David felt as if she was determined to portray someone she hadn't been just a few moments ago—as if the personalities hadn't even been introduced to each other. "Do you know if he has many visitors?" he said.

"I'm sure you'll be allowed if you say you're a friend." Before David could determine how scornful this was meant to be—surely she had no reason to suspect he was the opposite, or why he needed to be alone with Dent—Mrs Robbins said "Please wish him a speedy recovery."

As David returned to his house he heard a series of dull thuds at his back—the fall of books onto bags of garbage—and the slam of the plastic lid, "Living up to your name again," he muttered and had to remind himself that she wasn't doing so at all.

His mobile showed him that the intensive care unit at the hospital was open for visitors in half an hour. Mrs Robbins watched him from her window as he swung the car onto the road. How guilty should he feel? At least Stephanie seemed to have recovered from the shock of finding Mick, and now she was at the restaurant with Mick's widow. He hoped the day would resolve that situation and his own as well.

In five minutes he was on the motorway. He'd scarcely joined it when he was brought almost to a halt by a lumbering mass of traffic. The matrix signs were warning of a queue ahead and set to thirty miles an hour. When at last he rounded a long curve and saw the way ahead, there seemed to be no reason for the queue except for the signs themselves. As he regained speed he encountered a car still crawling along the middle lane, however many drivers urged its venerable occupant to move over. David pulled out to overtake, only to find a Jaguar racing up behind him at not much if any less than a hundred miles an hour. He had to swerve in front of the elderly hindrance, who rewarded him with a blinding glare of headlights and a prolonged squawk of the horn. As he returned to the inner lane he saw a car swell up in the mirror, overtaking on the inside and treating him to another dazzle of lights and a blare of the horn. "Idiot. Idiot. Idiot," he heard himself repeating like some kind of charm well after he'd left the motorway for the road to the hospital.
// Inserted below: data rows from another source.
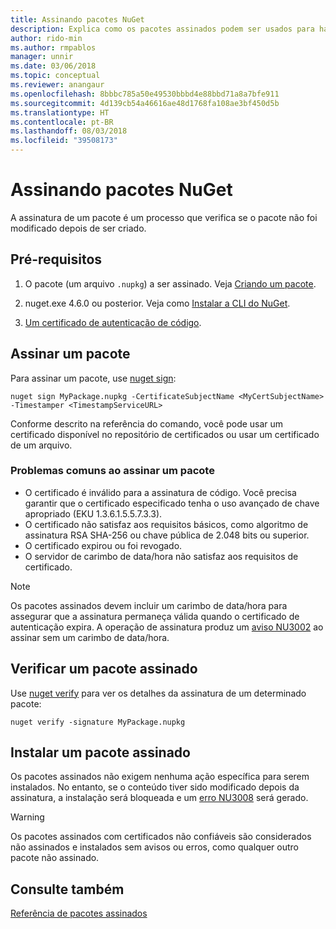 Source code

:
 ```yaml
---
title: Assinando pacotes NuGet
description: Explica como os pacotes assinados podem ser usados para habilitar a verificação de integridade de conteúdo.
author: rido-min
ms.author: rmpablos
manager: unnir
ms.date: 03/06/2018
ms.topic: conceptual
ms.reviewer: anangaur
ms.openlocfilehash: 8bbbc785a50e49530bbbd4e88bbd71a8a7bfe911
ms.sourcegitcommit: 4d139cb54a46616ae48d1768fa108ae3bf450d5b
ms.translationtype: HT
ms.contentlocale: pt-BR
ms.lasthandoff: 08/03/2018
ms.locfileid: "39508173"
---
```

# <a name="signing-nuget-packages"></a>Assinando pacotes NuGet

A assinatura de um pacote é um processo que verifica se o pacote não foi modificado depois de ser criado.

## <a name="prerequisites"></a>Pré-requisitos

1. O pacote (um arquivo `.nupkg`) a ser assinado. Veja [Criando um pacote](creating-a-package.md).

1. nuget.exe 4.6.0 ou posterior. Veja como [Instalar a CLI do NuGet](../install-nuget-client-tools.md#nugetexe-cli).

1. [Um certificado de autenticação de código](../reference/signed-packages-reference.md#get-a-code-signing-certificate).

## <a name="sign-a-package"></a>Assinar um pacote

Para assinar um pacote, use [nuget sign](../tools/cli-ref-sign.md):

```cli
nuget sign MyPackage.nupkg -CertificateSubjectName <MyCertSubjectName> -Timestamper <TimestampServiceURL>
```

Conforme descrito na referência do comando, você pode usar um certificado disponível no repositório de certificados ou usar um certificado de um arquivo.

### <a name="common-problems-when-signing-a-package"></a>Problemas comuns ao assinar um pacote

- O certificado é inválido para a assinatura de código. Você precisa garantir que o certificado especificado tenha o uso avançado de chave apropriado (EKU 1.3.6.1.5.5.7.3.3).
- O certificado não satisfaz aos requisitos básicos, como algoritmo de assinatura RSA SHA-256 ou chave pública de 2.048 bits ou superior.
- O certificado expirou ou foi revogado.
- O servidor de carimbo de data/hora não satisfaz aos requisitos de certificado.

> [!Note]
> Os pacotes assinados devem incluir um carimbo de data/hora para assegurar que a assinatura permaneça válida quando o certificado de autenticação expira. A operação de assinatura produz um [aviso NU3002](../reference/errors-and-warnings/NU3002.md) ao assinar sem um carimbo de data/hora.

## <a name="verify-a-signed-package"></a>Verificar um pacote assinado

Use [nuget verify](../tools/cli-ref-verify.md) para ver os detalhes da assinatura de um determinado pacote:

```cli
nuget verify -signature MyPackage.nupkg
```

## <a name="install-a-signed-package"></a>Instalar um pacote assinado

Os pacotes assinados não exigem nenhuma ação específica para serem instalados. No entanto, se o conteúdo tiver sido modificado depois da assinatura, a instalação será bloqueada e um [erro NU3008](../reference/errors-and-warnings/NU3008.md) será gerado.

> [!Warning]
> Os pacotes assinados com certificados não confiáveis são considerados não assinados e instalados sem avisos ou erros, como qualquer outro pacote não assinado.

## <a name="see-also"></a>Consulte também

[Referência de pacotes assinados](../reference/Signed-Packages-Reference.md)
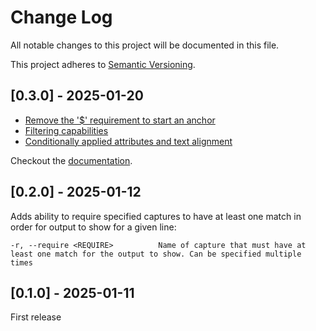 # Change Log
All notable changes to this project will be documented in this file.
 
This project adheres to [Semantic Versioning](http://semver.org/).

## [0.3.0] - 2025-01-20

- [Remove the '$' requirement to start an anchor](https://github.com/solidiquis/grits/pull/10)
- [Filtering capabilities](https://github.com/solidiquis/grits/pull/11)
- [Conditionally applied attributes and text alignment](https://github.com/solidiquis/grits/pull/12)

Checkout the [documentation](https://github.com/solidiquis/grits/blob/main/docs/help.md).

## [0.2.0] - 2025-01-12

Adds ability to require specified captures to have at least one match in order for output to show for a given line:

```
-r, --require <REQUIRE>          Name of capture that must have at least one match for the output to show. Can be specified multiple times
```

## [0.1.0] - 2025-01-11

First release
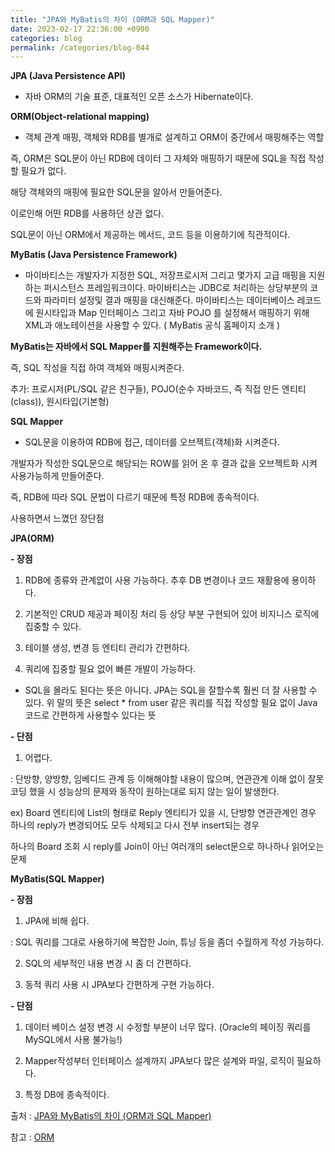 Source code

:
 ```yaml
---
title: "JPA와 MyBatis의 차이 (ORM과 SQL Mapper)"
date: 2023-02-17 22:36:00 +0900
categories: blog
permalink: /categories/blog-044
---
```



**JPA (Java Persistence API)**
- 자바 ORM의 기술 표준, 대표적인 오픈 소스가 Hibernate이다.

 

**ORM(Object-relational mapping)**
- 객체 관계 매핑, 객체와 RDB를 별개로 설계하고 ORM이 중간에서 매핑해주는 역할

즉, ORM은 SQL문이 아닌 RDB에 데이터 그 자체와 매핑하기 때문에 SQL을 직접 작성할 필요가 없다.

해당 객체와의 매핑에 필요한 SQL문을 알아서 만들어준다.

이로인해 어떤 RDB를 사용하던 상관 없다.

SQL문이 아닌 ORM에서 제공하는 메서드, 코드 등을 이용하기에 직관적이다.

 


**MyBatis (Java Persistence Framework)**
- 마이바티스는 개발자가 지정한 SQL, 저장프로시저 그리고 몇가지 고급 매핑을 지원하는 퍼시스턴스 프레임워크이다. 마이바티스는 JDBC로 처리하는 상당부분의 코드와 파라미터 설정및 결과 매핑을 대신해준다. 마이바티스는 데이터베이스 레코드에 원시타입과 Map 인터페이스 그리고 자바 POJO 를 설정해서 매핑하기 위해 XML과 애노테이션을 사용할 수 있다. ( MyBatis 공식 홈페이지 소개 )

 

**MyBatis는 자바에서 SQL Mapper를 지원해주는 Framework이다.**

즉, SQL 작성을 직접 하여 객체와 매핑시켜준다.

 

추가: 프로시저(PL/SQL 같은 친구들), POJO(순수 자바코드, 즉 직접 만든 엔티티(class)), 원시타입(기본형)

 

**SQL Mapper**
- SQL문을 이용하여 RDB에 접근, 데이터를 오브젝트(객체)화 시켜준다.

개발자가 작성한 SQL문으로 해당되는 ROW를 읽어 온 후 결과 값을 오브젝트화 시켜 사용가능하게 만들어준다.

즉, RDB에 따라 SQL 문법이 다르기 때문에 특정 RDB에 종속적이다.

 

사용하면서 느꼈던 장단점
 

**JPA(ORM)**

**- 장점**

1) RDB에 종류와 관계없이 사용 가능하다. 추후 DB 변경이나 코드 재활용에 용이하다.

2) 기본적인 CRUD 제공과 페이징 처리 등 상당 부분 구현되어 있어 비지니스 로직에 집중할 수 있다.

3) 테이블 생성, 변경 등 엔티티 관리가 간편하다.

4) 쿼리에 집중할 필요 없어 빠른 개발이 가능하다. 
  - SQL을 몰라도 된다는 뜻은 아니다. JPA는 SQL을 잘할수록 훨씬 더 잘 사용할 수 있다.
    위 말의 뜻은 select * from user 같은 쿼리를 직접 작성할 필요 없이 Java 코드로 간편하게 사용할수 있다는 뜻

 

**- 단점**

1) 어렵다.

: 단방향, 양방향, 임베디드 관계 등 이해해야할 내용이 많으며, 연관관계 이해 없이 잘못 코딩 했을 시 성능상의 문제와 동작이 원하는대로 되지 않는 일이 발생한다.

ex) Board 엔티티에 List의 형태로 Reply 엔티티가 있을 시, 단방향 연관관계인 경우 하나의 reply가 변경되어도 모두 삭제되고 다시 전부 insert되는 경우

하나의 Board 조회 시 reply를 Join이 아닌 여러개의 select문으로 하나하나 읽어오는 문제

 

**MyBatis(SQL Mapper)**

**- 장점**

1) JPA에 비해 쉽다.

 : SQL 쿼리를 그대로 사용하기에 복잡한 Join, 튜닝 등을 좀더 수월하게 작성 가능하다.

2) SQL의 세부적인 내용 변경 시 좀 더 간편하다.

3) 동적 쿼리 사용 시 JPA보다 간편하게 구현 가능하다.

 

**- 단점**

1) 데이터 베이스 설정 변경 시 수정할 부분이 너무 많다. (Oracle의 페이징 쿼리를 MySQL에서 사용 불가능!)

2) Mapper작성부터 인터페이스 설계까지 JPA보다 많은 설계와 파일, 로직이 필요하다.

3) 특정 DB에 종속적이다.

출처 : [JPA와 MyBatis의 차이 (ORM과 SQL Mapper)](https://dreaming-soohyun.tistory.com/entry/JPA%EC%99%80-MyBatis%EC%9D%98-%EC%B0%A8%EC%9D%B4-ORM%EA%B3%BC-SQL-Mapper)

참고 : [ORM](https://velog.io/@shinhyocheol/ORMObject-Relational-Mapping)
The post at the entrance to the car park teased him with a glimpse of a paper tongue before putting out the ticket once again for him to snatch. Seconds later the post raised its grudging metal arm to let him through. At least half a dozen cars were cruising between the ranks of vehicles in search of a space. More than ten minutes later David saw a car emerging from a space behind him. He was indicating to reverse into it when a battered Datsun veered in. "That's the way to do it, son," he heard the driver declare.

David thought he was being mocked until the man let out his son, a small but equally thickset boy aiming to match his father's baldness. The driver stalked over to David, jerking his head up and twitching his eyes narrow. "What you waiting for? Got a problem?"

"None you'd want to know about," David couldn't resist saying. "You're quite a role model."